Twenty-one working groups have been set up in Khujand, the capital of the northern Sughd province, at the initiative of the Sughd Directorate for Family and Women’s Affairs. They will have to persuade local women not to wear “foreign” clothing.
According to the press center of the Committee for Family and Women’s Affairs under the Government of Tajikistan, the working groups’ members include representatives of the education and health spheres, religion, police, sports, youth organizations and activists of women movements.
The head of the Sughd Directorate for Family and Women’s Affairs, Ms. Nodira Mirzoyeva, reportedly tasked them with strengthening propagation against wearing hijabs “as clothing alien to Tajik women.”
Members of the working groups will visit all Khujand’s neighborhoods, shopping centers, bazaars, health facilities, schools, kindergartens, restaurants and sewing shops of the city.
The word hijab comes from the Arabic for veil and is used to describe the headscarves worn by Muslim women.
The Islamic headscarves, or hijabs, have been banned in schools, frowned upon in the workplace, and banished from passport photos in Tajikistan.
The first attempts to ban hijab date back to 2007, when the ministry of education forbade women from wearing the veil to school.

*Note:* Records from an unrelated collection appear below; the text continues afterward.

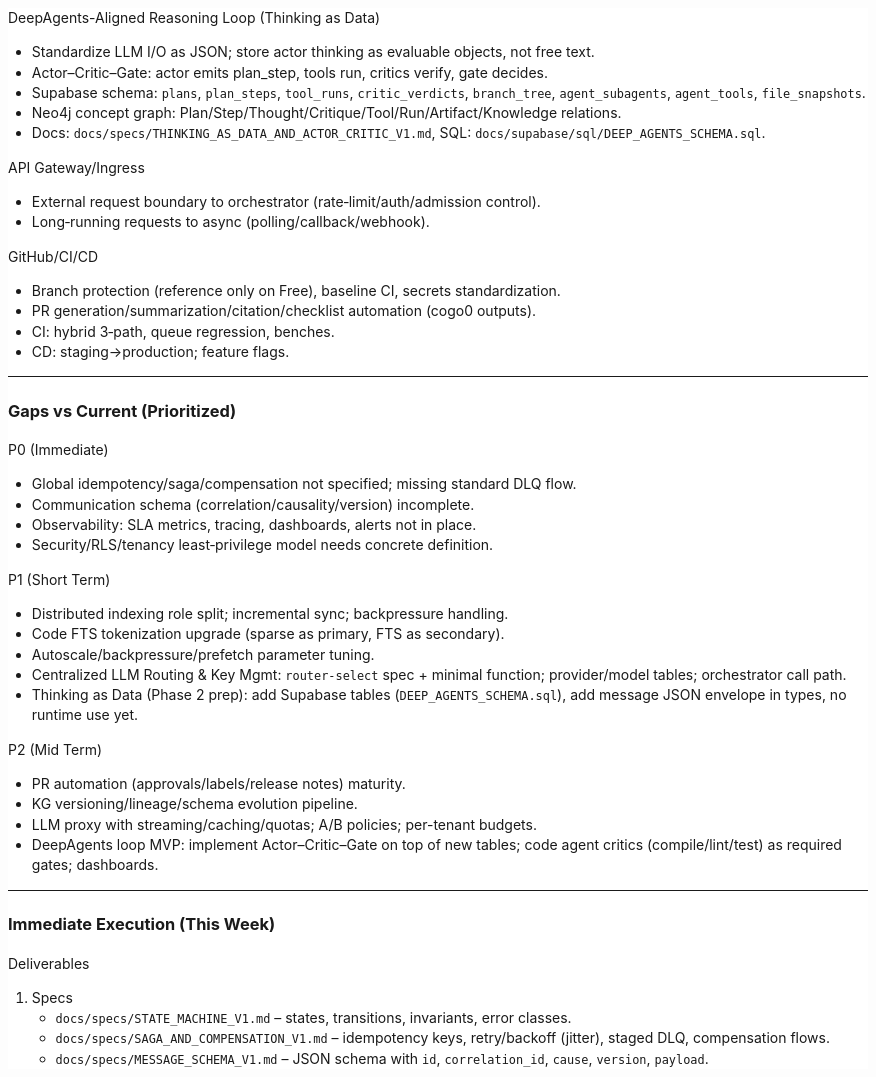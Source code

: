 DeepAgents-Aligned Reasoning Loop (Thinking as Data)
- Standardize LLM I/O as JSON; store actor thinking as evaluable objects, not free text.
- Actor–Critic–Gate: actor emits plan_step, tools run, critics verify, gate decides.
- Supabase schema: `plans`, `plan_steps`, `tool_runs`, `critic_verdicts`, `branch_tree`, `agent_subagents`, `agent_tools`, `file_snapshots`.
- Neo4j concept graph: Plan/Step/Thought/Critique/Tool/Run/Artifact/Knowledge relations.
- Docs: `docs/specs/THINKING_AS_DATA_AND_ACTOR_CRITIC_V1.md`, SQL: `docs/supabase/sql/DEEP_AGENTS_SCHEMA.sql`.

API Gateway/Ingress
- External request boundary to orchestrator (rate‑limit/auth/admission control).
- Long‑running requests to async (polling/callback/webhook).

GitHub/CI/CD
- Branch protection (reference only on Free), baseline CI, secrets standardization.
- PR generation/summarization/citation/checklist automation (cogo0 outputs).
- CI: hybrid 3‑path, queue regression, benches.
- CD: staging→production; feature flags.

---

### Gaps vs Current (Prioritized)

P0 (Immediate)
- Global idempotency/saga/compensation not specified; missing standard DLQ flow.
- Communication schema (correlation/causality/version) incomplete.
- Observability: SLA metrics, tracing, dashboards, alerts not in place.
- Security/RLS/tenancy least‑privilege model needs concrete definition.

P1 (Short Term)
- Distributed indexing role split; incremental sync; backpressure handling.
- Code FTS tokenization upgrade (sparse as primary, FTS as secondary).
- Autoscale/backpressure/prefetch parameter tuning.
- Centralized LLM Routing & Key Mgmt: `router-select` spec + minimal function; provider/model tables; orchestrator call path.
- Thinking as Data (Phase 2 prep): add Supabase tables (`DEEP_AGENTS_SCHEMA.sql`), add message JSON envelope in types, no runtime use yet.

P2 (Mid Term)
- PR automation (approvals/labels/release notes) maturity.
- KG versioning/lineage/schema evolution pipeline.
- LLM proxy with streaming/caching/quotas; A/B policies; per-tenant budgets.
- DeepAgents loop MVP: implement Actor–Critic–Gate on top of new tables; code agent critics (compile/lint/test) as required gates; dashboards.

---

### Immediate Execution (This Week)

Deliverables
1) Specs
   - `docs/specs/STATE_MACHINE_V1.md` – states, transitions, invariants, error classes.
   - `docs/specs/SAGA_AND_COMPENSATION_V1.md` – idempotency keys, retry/backoff (jitter), staged DLQ, compensation flows.
   - `docs/specs/MESSAGE_SCHEMA_V1.md` – JSON schema with `id`, `correlation_id`, `cause`, `version`, `payload`.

In his Mother’s Day speech on March 7, 2015, Tajikistan's President Emomali Rahmon criticized women who wear “foreign” clothing, especially the black veils associated with conservative Islam. “Since ancient times our people have had beautiful women’s dresses, our girls have never worn black clothes. Traditionally, black clothes are not welcome,” Rahmon told mothers ahead of Mother’s Day, which has replaced International Women’s Day in Tajikistan and is marked on March 8. The president never specifically named Islamic hijab, but his target was clear: “Strangers” are using these clothes in their drive “to promote obtrusive ideas and want to create another new extremist trend in our country.”
Within days, officials began threatening shopkeepers who sell hijabs. The Dushanbe mayor issued an order for municipal authorities to dissuade women from ‘extremism’. The mayor of the second largest city, Khujand, demanded that the sale of “Iranian and Afghan” clothes be prevented, leading to inspections of shops selling Islamic clothing by police and tax officials.